MiniMax 2.5 AI Model Runs Locally on 8x Pro 6000 GPUs with FP8 Precision
An anonymous developer has successfully deployed MiniMax 2.5, a high-performance AI model, locally using eight AMD Instinct Pro 6000 GPUs in full FP8 precision via vLLM — a rare feat that challenges cloud-centric AI deployment norms. The system achieves 122 tokens per second with 728GB peak memory usage, signaling a new frontier in on-premise generative AI.

In a groundbreaking demonstration of local AI inference capabilities, an anonymous developer has successfully run the MiniMax 2.5 large language model on a local workstation equipped with eight AMD Instinct Pro 6000 GPUs, utilizing full-precision FP8 quantization through the vLLM inference engine.

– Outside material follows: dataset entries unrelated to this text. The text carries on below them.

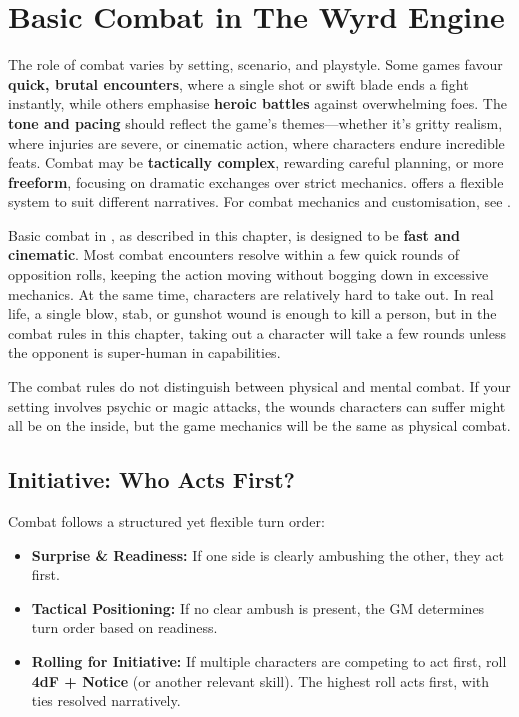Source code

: \section{Basic Combat in The Wyrd Engine}

The role of combat varies by setting, scenario, and playstyle. Some games favour \textbf{quick, brutal encounters}, where a single shot or swift blade ends a fight instantly, while others emphasise \textbf{heroic battles} against overwhelming foes. The \textbf{tone and pacing} should reflect the game's themes—whether it’s gritty realism, where injuries are severe, or cinematic action, where characters endure incredible feats. Combat may be \textbf{tactically complex}, rewarding careful planning, or more \textbf{freeform}, focusing on dramatic exchanges over strict mechanics. \wyrd offers a flexible system to suit different narratives. For combat mechanics and customisation, see .

Basic combat in \wyrd, as described in this chapter, is designed to be \textbf{fast and cinematic}. Most combat encounters resolve within a few quick rounds of opposition rolls, keeping the action moving without bogging down in excessive mechanics. At the same time, characters are relatively hard to take out. In real life, a single blow, stab, or gunshot wound is enough to kill a person, but in the combat rules in this chapter, taking out a character will take a few rounds unless the opponent is super-human in capabilities.

The combat rules do not distinguish between physical and mental combat. If your setting involves psychic or magic attacks, the wounds characters can suffer might all be on the inside, but the game mechanics will be the same as physical combat.

\subsection{Initiative: Who Acts First?}

Combat follows a structured yet flexible turn order:

\begin{WyrdExplanation}
	\begin{itemize}
    	\item \textbf{Surprise \& Readiness:} If one side is clearly ambushing the other, they act first.
	    \item \textbf{Tactical Positioning:} If no clear ambush is present, the GM determines turn order based on readiness.
	    \item \textbf{Rolling for Initiative:} If multiple characters are competing to act first, roll \textbf{4dF + Notice} (or another relevant skill). The highest roll acts first, with ties resolved narratively.
	\end{itemize}
\end{WyrdExplanation}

The achievement, first documented on the r/LocalLLaMA subreddit, marks one of the earliest known deployments of MiniMax 2.5 outside of cloud-based APIs and signals a potential shift toward decentralized, high-performance AI infrastructure.

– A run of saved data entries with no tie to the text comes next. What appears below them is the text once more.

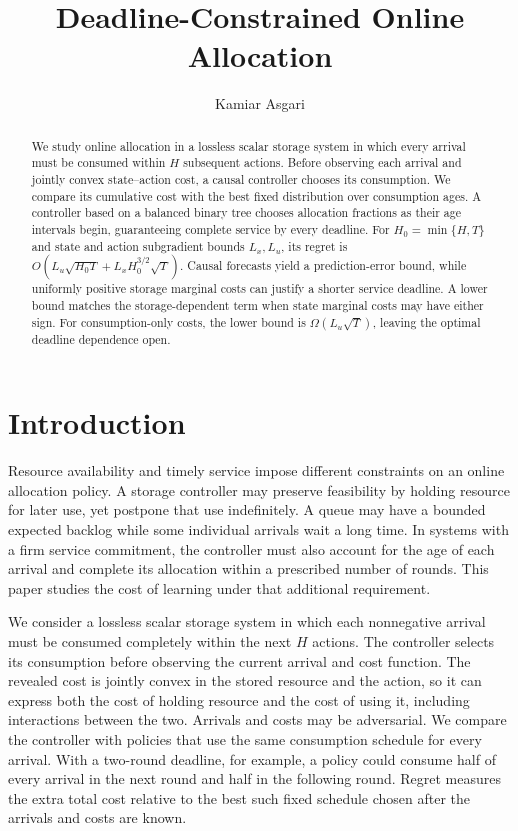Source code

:\documentclass[11pt]{article}
\title{Deadline-Constrained Online Allocation}
\author{Kamiar Asgari}
\date{}
\theoremstyle{plain}
\theoremstyle{remark}
\numberwithin{equation}{section}
\begin{document}
\maketitle

\begin{abstract}
We study online allocation in a lossless scalar storage system in which
every arrival must be consumed within $H$ subsequent actions. Before
observing each arrival and jointly convex state--action cost, a causal
controller chooses its consumption. We compare its cumulative cost with
the best fixed distribution over consumption ages. A controller based on
a balanced binary tree chooses allocation fractions as their age intervals
begin, guaranteeing complete service by every deadline. For
$H_0=\min\{H,T\}$ and state and action subgradient bounds $L_x,L_u$, its regret is
$O(L_u\sqrt{H_0T}+L_xH_0^{3/2}\sqrt T)$.
Causal forecasts yield a prediction-error bound, while uniformly positive
storage marginal costs can justify a shorter service deadline.
A lower bound matches the storage-dependent term when state marginal costs
may have either sign. For consumption-only costs, the lower bound is
$\Omega(L_u\sqrt T)$, leaving the optimal deadline dependence open.
\end{abstract}

\section{Introduction}
\label{ch6:sec:introduction}

Resource availability and timely service impose different constraints on an
online allocation policy. A storage controller may preserve feasibility by
holding resource for later use, yet postpone that use indefinitely. A queue
may have a bounded expected backlog while some individual arrivals wait a
long time. In systems with a firm service commitment, the controller must
also account for the age of each arrival and complete its allocation within
a prescribed number of rounds. This paper studies the cost of learning
under that additional requirement.

We consider a lossless scalar storage system in which each nonnegative
arrival must be consumed completely within the next $H$ actions. The
controller selects its consumption before observing the current arrival
and cost function. The revealed cost is jointly convex in the stored
resource and the action, so it can express both the cost of holding resource
and the cost of using it, including interactions between the two. Arrivals
and costs may be adversarial. We compare the controller with policies that
use the same consumption schedule for every arrival. With a two-round
deadline, for example, a policy could consume half of every arrival in the
next round and half in the following round. Regret measures the extra total
cost relative to the best such fixed schedule chosen after the arrivals and
costs are known.
\end{document}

The system, configured with a modified version of the vLLM framework previously used for M2.1 models, achieved a sustained generation rate of 70 tokens per second under single-user load and scaled to 122 tokens per second with dual concurrent connections. Peak memory consumption reached 728GB — a staggering figure that underscores the model’s massive parameter footprint and the computational intensity of full-precision FP8 inference. Notably, the developer emphasized that hosting the model was "easier than I thought," suggesting that the underlying architecture may be more accessible to well-resourced private entities than previously assumed.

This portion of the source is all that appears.